Directorate of Mining with the Commissioner of Mines at Svalbard
- Company type: Government agency
- Industry: regulation of and contribution to more efficient operation of businesses
- Founded: 1986
- Headquarters: Trondheim, Norway
- Area served: Norway
- Number of employees: 18 (2007)
- Parent: Norwegian Ministry of Trade and Industry
- Website: www.dirmin.no

= Norwegian Directorate of Mining =

Norwegian government agency

The Norwegian Directorate of Mining with the Commissioner of Mines at Svalbard (Bergvesenet med Bergmesteren for Svalbard) is a Norwegian government agency responsible for administrating the extraction of mineral resources within the kingdom. The directorate is subordinate to the Ministry of Trade and Industry and co-located with the Norwegian Geological Survey in Trondheim, with a separate office in Longyearbyen.

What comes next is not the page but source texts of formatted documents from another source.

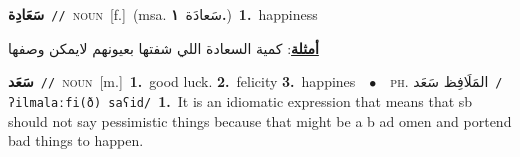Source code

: \documentclass[10pt,a4paper,twoside]{article} %
\begin{document}
\begin{multicols}{2}
{\setlength\topsep{0pt}\textbf{\foreignlanguage{arabic}{سَعَادِة}}\ {\color{gray}\texttt{//}\color{black}}\ \textsc{noun}\ [f.]\ \color{gray}(msa. \foreignlanguage{arabic}{سَعادَة}~\foreignlanguage{arabic}{\textbf{١.}})\color{black}\ \textbf{1.}~happiness\  \begin{flushright}\color{gray}\foreignlanguage{arabic}{\textbf{\underline{\foreignlanguage{arabic}{أمثلة}}}: كمية السعادة اللي شفتها بعيونهم لايمكن وصفها}\end{flushright}\color{black}} \vspace{2mm}

{\setlength\topsep{0pt}\textbf{\foreignlanguage{arabic}{سَعَد}}\ {\color{gray}\texttt{//}\color{black}}\ \textsc{noun}\ [m.]\ \textbf{1.}~good luck.  \textbf{2.}~felicity  \textbf{3.}~happines\ \ $\bullet$\ \ \textsc{ph.} \color{gray} \foreignlanguage{arabic}{المَلَافِظ سَعَد}\color{black}\ {\color{gray}\texttt{/{\sffamily ʔilmalaːfi(ð) saʕid}/}\color{black}}\ \textbf{1.}~It is an idiomatic expression that means that sb should not say pessimistic things because that might be a b ad omen and portend bad things to happen.\ } \vspace{2mm}


\end{multicols}
\end{document}
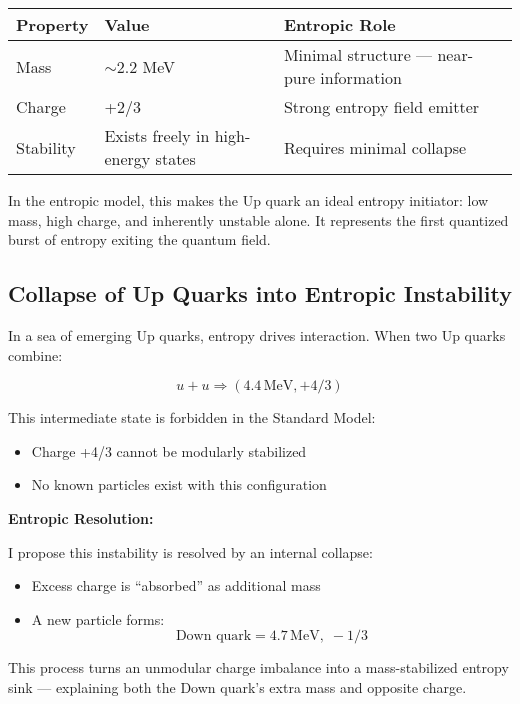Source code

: \documentclass[12pt]{article}
\begin{document}
\vspace{0.5em}
\begin{center}
\begin{tabular}{|l|l|p{8cm}|}
\hline
\textbf{Property} & \textbf{Value} & \textbf{Entropic Role} \\
\hline
Mass & $\sim$2.2 MeV & Minimal structure — near-pure information \\
\hline
Charge & +2/3 & Strong entropy field emitter \\
\hline
Stability & Exists freely in high-energy states & Requires minimal collapse \\
\hline
\end{tabular}
\end{center}
\vspace{0.5em}

In the entropic model, this makes the Up quark an ideal entropy initiator: low mass, high charge, and inherently unstable alone. It represents the first quantized burst of entropy exiting the quantum field.

\subsection{Collapse of Up Quarks into Entropic Instability}

In a sea of emerging Up quarks, entropy drives interaction. When two Up quarks combine:

\[
u + u \Rightarrow (4.4\, \text{MeV}, +4/3)
\]

This intermediate state is forbidden in the Standard Model:
\begin{itemize}
    \item Charge +4/3 cannot be modularly stabilized
    \item No known particles exist with this configuration
\end{itemize}

\textbf{Entropic Resolution:}

I propose this instability is resolved by an internal collapse:
\begin{itemize}
    \item Excess charge is ``absorbed'' as additional mass
    \item A new particle forms:
\[
\text{Down quark} = 4.7 \, \text{MeV},\; -1/3
\]
\end{itemize}

This process turns an unmodular charge imbalance into a mass-stabilized entropy sink — explaining both the Down quark’s extra mass and opposite charge.
\end{document}
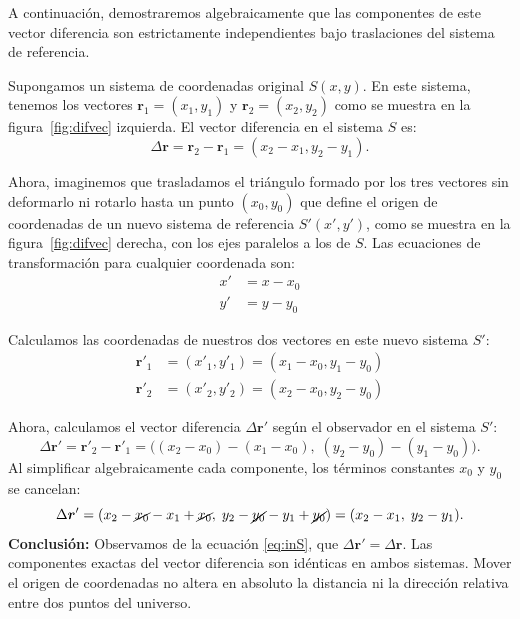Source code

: \documentclass[11pt,a4paper]{book}
\begin{document}
A continuación, demostraremos algebraicamente que las componentes de este vector diferencia  son estrictamente independientes bajo traslaciones del sistema de referencia.


Supongamos un sistema de coordenadas original $S(x,y)$. En este sistema, tenemos los vectores $\boldsymbol{r}_1 = (x_1, y_1)$ y $\boldsymbol{r}_2 = (x_2, y_2)$ como se muestra en la figura~\ref{fig:difvec} izquierda. El vector diferencia en el sistema $S$ es:
\begin{equation}
\label{eq:inS}
    \Delta\boldsymbol{r} = \boldsymbol{r}_2 - \boldsymbol{r}_1 = (x_2 - x_1, y_2 - y_1).
\end{equation}

Ahora, imaginemos que trasladamos el triángulo formado por los tres vectores sin deformarlo ni rotarlo hasta un punto $(x_0,y_0)$ que define el origen de coordenadas de un nuevo sistema de referencia $S'(x', y')$, como se muestra en la figura~\ref{fig:difvec} derecha, con los ejes paralelos a los de $S$. Las ecuaciones de transformación para cualquier coordenada son:
\begin{align}
    x' &= x - x_0 \\
    y' &= y - y_0
\end{align}

Calculamos las coordenadas de nuestros dos vectores en este nuevo sistema $S'$:
\begin{align*}
    \boldsymbol{r}'_1 &= (x'_1,y'_1) = (x_1 - x_0, y_1 - y_0) \\
    \boldsymbol{r}'_2 &= (x'_2,y'_2) = (x_2 - x_0, y_2 - y_0)
\end{align*}

Ahora, calculamos el vector diferencia $\Delta\boldsymbol{r}'$ según el observador en el sistema $S'$:
\begin{equation}
    \Delta\boldsymbol{r}' = \boldsymbol{r}'_2 - \boldsymbol{r}'_1 = \big((x_2 - x_0) - (x_1 - x_0), \; (y_2 - y_0) - (y_1 - y_0)\big).
\end{equation}
Al simplificar algebraicamente cada componente, los términos constantes $x_0$ y $y_0$ se cancelan:
\begin{equation}
    \Delta\boldsymbol{r}' = (x_2 - \cancel{x_0} - x_1 + \cancel{x_0}, \; y_2 - \cancel{y_0} - y_1 + \cancel{y_0}) = (x_2 - x_1, \; y_2 - y_1).
\end{equation}
\textbf{Conclusión:} Observamos de la ecuación \eqref{eq:inS}, que $\Delta\boldsymbol{r}' = \Delta\boldsymbol{r}$. Las componentes exactas del vector diferencia son idénticas en ambos sistemas. Mover el origen de coordenadas no altera en absoluto la distancia ni la dirección relativa entre dos puntos del universo.
\end{document}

A total of 18 employees see to the administration of mining legislation, registering claims, approving mine plans and supervising the extractive industry. It is also the supervisory authority concerning environmental impact assessment for planned extraction.

==History==
The directorate was created in 1986 when the five mining authority districts were merged into one agency. This process was concluded in 1994. From 2003 the Commission er Mines at Svalbard was merged into the directorate.